* **REQUIRED WORK**: Using the records below, give the number of lines where the word "model" appears, with no further output.

* **EXTRACTED ENTRIES**:
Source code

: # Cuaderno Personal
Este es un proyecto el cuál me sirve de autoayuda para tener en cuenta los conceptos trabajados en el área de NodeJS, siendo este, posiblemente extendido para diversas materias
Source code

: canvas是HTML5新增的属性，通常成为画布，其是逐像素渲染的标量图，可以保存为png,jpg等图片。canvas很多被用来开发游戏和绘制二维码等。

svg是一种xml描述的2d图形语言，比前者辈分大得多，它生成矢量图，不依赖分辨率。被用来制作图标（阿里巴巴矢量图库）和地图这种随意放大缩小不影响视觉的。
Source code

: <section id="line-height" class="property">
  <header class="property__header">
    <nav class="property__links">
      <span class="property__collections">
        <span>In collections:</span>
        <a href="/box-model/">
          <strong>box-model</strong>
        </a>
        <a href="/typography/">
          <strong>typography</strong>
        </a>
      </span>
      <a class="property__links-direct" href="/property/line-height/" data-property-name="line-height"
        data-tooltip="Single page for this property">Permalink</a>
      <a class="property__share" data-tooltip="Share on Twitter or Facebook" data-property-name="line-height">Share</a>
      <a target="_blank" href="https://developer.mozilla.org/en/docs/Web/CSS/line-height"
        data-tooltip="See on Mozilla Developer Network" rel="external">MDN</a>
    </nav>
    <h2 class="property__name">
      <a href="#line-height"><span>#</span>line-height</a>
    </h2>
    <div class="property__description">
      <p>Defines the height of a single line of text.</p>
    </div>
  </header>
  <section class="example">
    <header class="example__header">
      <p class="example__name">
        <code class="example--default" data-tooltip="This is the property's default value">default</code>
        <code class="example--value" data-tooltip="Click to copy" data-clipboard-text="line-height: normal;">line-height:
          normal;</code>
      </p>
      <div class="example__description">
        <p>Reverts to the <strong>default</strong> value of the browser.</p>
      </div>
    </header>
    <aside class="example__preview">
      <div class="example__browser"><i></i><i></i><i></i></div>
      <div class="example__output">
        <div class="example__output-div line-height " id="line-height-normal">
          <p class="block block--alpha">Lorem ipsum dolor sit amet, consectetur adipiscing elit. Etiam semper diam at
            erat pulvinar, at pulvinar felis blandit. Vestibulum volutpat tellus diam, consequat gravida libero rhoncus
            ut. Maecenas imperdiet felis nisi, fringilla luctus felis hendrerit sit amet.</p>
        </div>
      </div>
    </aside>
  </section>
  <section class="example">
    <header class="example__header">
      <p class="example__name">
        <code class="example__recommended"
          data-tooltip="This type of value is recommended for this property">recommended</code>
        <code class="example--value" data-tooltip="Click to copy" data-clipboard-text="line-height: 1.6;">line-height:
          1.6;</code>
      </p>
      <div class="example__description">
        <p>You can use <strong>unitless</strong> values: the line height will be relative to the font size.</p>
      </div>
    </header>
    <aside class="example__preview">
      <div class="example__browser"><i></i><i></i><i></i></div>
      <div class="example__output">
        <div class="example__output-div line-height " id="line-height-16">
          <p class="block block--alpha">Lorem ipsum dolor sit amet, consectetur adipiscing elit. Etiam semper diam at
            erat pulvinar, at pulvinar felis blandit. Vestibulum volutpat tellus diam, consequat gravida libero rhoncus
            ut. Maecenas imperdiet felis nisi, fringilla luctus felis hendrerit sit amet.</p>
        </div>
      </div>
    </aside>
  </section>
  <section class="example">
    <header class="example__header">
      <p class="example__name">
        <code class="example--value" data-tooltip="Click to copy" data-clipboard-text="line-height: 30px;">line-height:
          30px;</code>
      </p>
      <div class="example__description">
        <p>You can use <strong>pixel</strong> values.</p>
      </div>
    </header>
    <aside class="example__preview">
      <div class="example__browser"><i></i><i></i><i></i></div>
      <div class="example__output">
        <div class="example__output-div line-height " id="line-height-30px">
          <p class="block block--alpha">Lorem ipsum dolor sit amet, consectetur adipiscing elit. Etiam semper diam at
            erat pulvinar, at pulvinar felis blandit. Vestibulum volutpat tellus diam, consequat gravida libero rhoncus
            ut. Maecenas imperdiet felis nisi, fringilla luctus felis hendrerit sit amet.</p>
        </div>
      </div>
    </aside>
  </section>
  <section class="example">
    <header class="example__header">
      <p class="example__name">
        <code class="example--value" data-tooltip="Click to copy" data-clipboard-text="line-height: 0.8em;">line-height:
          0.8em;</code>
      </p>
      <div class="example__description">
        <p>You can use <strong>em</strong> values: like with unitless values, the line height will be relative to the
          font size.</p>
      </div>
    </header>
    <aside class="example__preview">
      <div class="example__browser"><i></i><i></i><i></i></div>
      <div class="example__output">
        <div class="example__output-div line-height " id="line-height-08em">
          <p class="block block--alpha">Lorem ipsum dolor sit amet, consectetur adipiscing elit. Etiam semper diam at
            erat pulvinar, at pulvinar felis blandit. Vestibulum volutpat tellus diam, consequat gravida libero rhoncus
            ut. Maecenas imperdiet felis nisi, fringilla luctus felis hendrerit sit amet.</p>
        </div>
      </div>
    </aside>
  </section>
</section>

* **ANSWER AREA**: 2